Puppy’s First Vet Visit: Checklist & What to Expect

If you’re the proud pet parent of a new puppy, our Nashville vets will tell you everything you should know about what to do to prepare for your puppy's first visit and what will happen when you take your puppy to its first vet visit.

When does your puppy need to visit the vet for their first visit?

If you picked up your new puppy from the shelter or a breeder then they have likely already started having veterinary visits. Your pup should have come with paperwork that states what care your puppy has received, any vaccinations or parasite prevention that have been administered and when it was done, as well as when you should schedule your puppy’s next veterinary visit.
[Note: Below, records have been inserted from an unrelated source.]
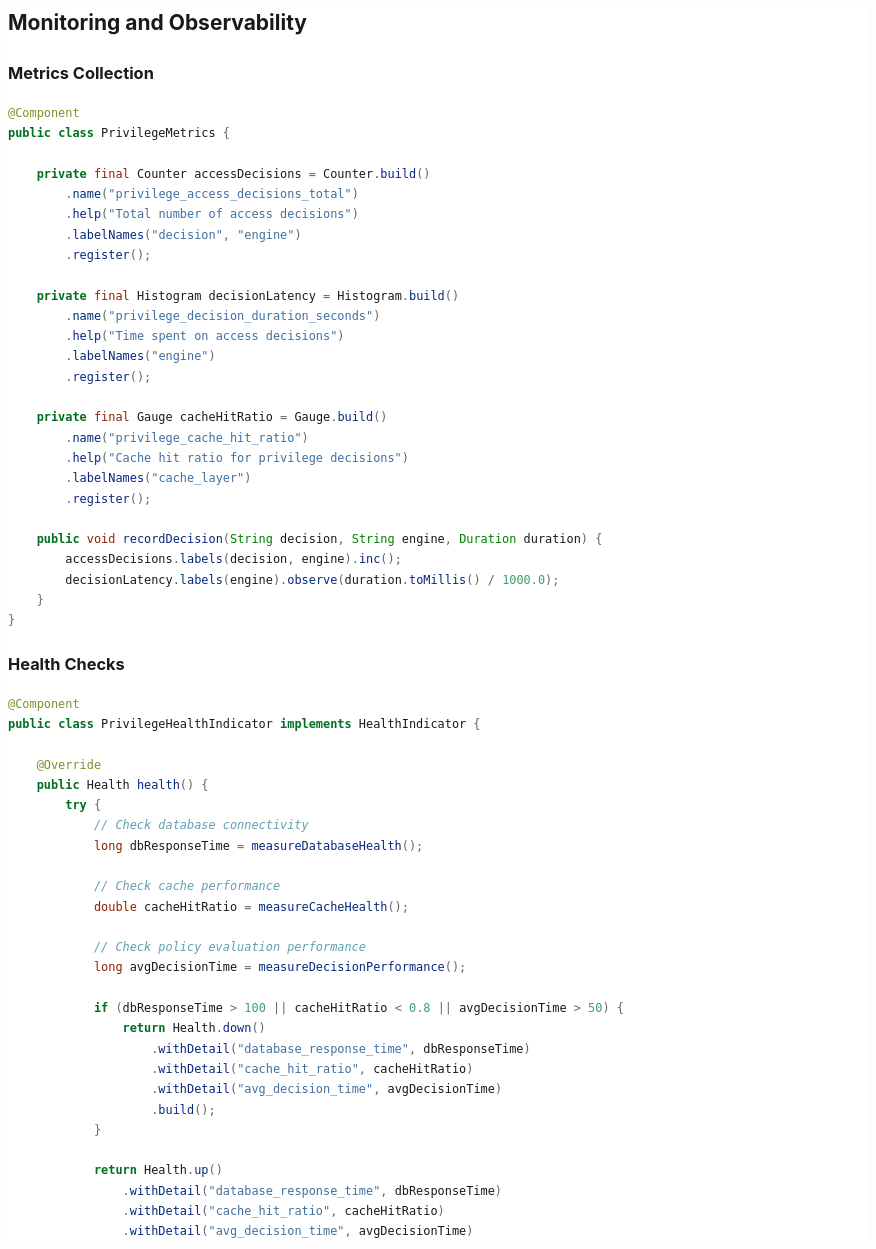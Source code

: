 ## Monitoring and Observability

### Metrics Collection

```java
@Component
public class PrivilegeMetrics {
    
    private final Counter accessDecisions = Counter.build()
        .name("privilege_access_decisions_total")
        .help("Total number of access decisions")
        .labelNames("decision", "engine")
        .register();
    
    private final Histogram decisionLatency = Histogram.build()
        .name("privilege_decision_duration_seconds")
        .help("Time spent on access decisions")
        .labelNames("engine")
        .register();
    
    private final Gauge cacheHitRatio = Gauge.build()
        .name("privilege_cache_hit_ratio")
        .help("Cache hit ratio for privilege decisions")
        .labelNames("cache_layer")
        .register();
    
    public void recordDecision(String decision, String engine, Duration duration) {
        accessDecisions.labels(decision, engine).inc();
        decisionLatency.labels(engine).observe(duration.toMillis() / 1000.0);
    }
}
```

### Health Checks

```java
@Component
public class PrivilegeHealthIndicator implements HealthIndicator {
    
    @Override
    public Health health() {
        try {
            // Check database connectivity
            long dbResponseTime = measureDatabaseHealth();
            
            // Check cache performance
            double cacheHitRatio = measureCacheHealth();
            
            // Check policy evaluation performance
            long avgDecisionTime = measureDecisionPerformance();
            
            if (dbResponseTime > 100 || cacheHitRatio < 0.8 || avgDecisionTime > 50) {
                return Health.down()
                    .withDetail("database_response_time", dbResponseTime)
                    .withDetail("cache_hit_ratio", cacheHitRatio)
                    .withDetail("avg_decision_time", avgDecisionTime)
                    .build();
            }
            
            return Health.up()
                .withDetail("database_response_time", dbResponseTime)
                .withDetail("cache_hit_ratio", cacheHitRatio)
                .withDetail("avg_decision_time", avgDecisionTime)
```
Even if your puppy has a schedule showing up-to-date veterinary care, it's always a good idea to bring your pet in for a quick checkup with your own vet. This will allow the vet to review your puppy’s records and quickly provide any overdue care.

The doctor will also perform a complete physical examination and perhaps run some laboratory tests to identify any potential health concerns. Learning about any potential concerns as soon as possible will be ideal especially since many pets come with health guarantees from breeders.

A typical vet schedule for puppies is for appointments to occur every 3 to 4 weeks starting when puppies are 6 to 8 weeks old and ending when they are 4 or 5 months old.

Once your puppy is 6 to 8 weeks old they will begin to receive their routine vaccinations. If your puppy is beginning their vaccinations late then the vet may choose to fast-track the first couple of sets of puppy shots. Your vet may adjust this plan based on your puppy’s particular history and needs.

Before your appointment, you should collect as much information as possible.

Checklist For a Smooth First Vet Visit

  • Any veterinary records you received from the breeder or shelter
  • A written list of important questions
  • Notes on how much of what types of foods and treats you have
  • Dog carrier or crate lined with some old towels 
  • Leash and collar or harness
  • Chew toy for distraction
  • Small treats to reward good behavior
  • Any forms provided by your vet that you have already filled out
  • A stool sample, as fresh as possible

It is typically required that all pets be in crates or on a leash for the duration of their time in the clinic. This helps to keep all pets and humans safe and calm.

What should you expect during your puppy's first vet visit?

Your vet will begin your visit by discussing your pet's behavior and home life, followed by:

  • A weight check
  • A complete physical examination, which includes
  • Observing the puppy move around the exam room
  • Looking at the whole body including the eyes, ears, nose, feet, nails, skin, coat, and genitalia
  • Using a stethoscope to listen to the heart and lungs
  • Checking reflexes
  • Measuring temperature and pulse and respiratory
  • Opening the mouth to check out the teeth, gums, and other structures
  • Checking the eyes and ears 
  • Palpating the lymph nodes, joints, and organs within the abdomen

Throughout all the new puppy vet visits, the veterinary staff will discuss many important aspects of puppy care with you including

  • Dental care
  • Grooming needs
  • Nutrition
  • Flea, tick, heartworm, and internal parasite control
  • Vaccination schedules
  • Exercise and play requirements
  • Behavior and socialization
  • Pet identification, including microchips and tags
  • Reproductive health, including the benefits and risks of spaying and neutering
  • Travel requirements
  • Pet safety and disaster preparedness
  • Diseases that can be spread from pets to people (and vice versa)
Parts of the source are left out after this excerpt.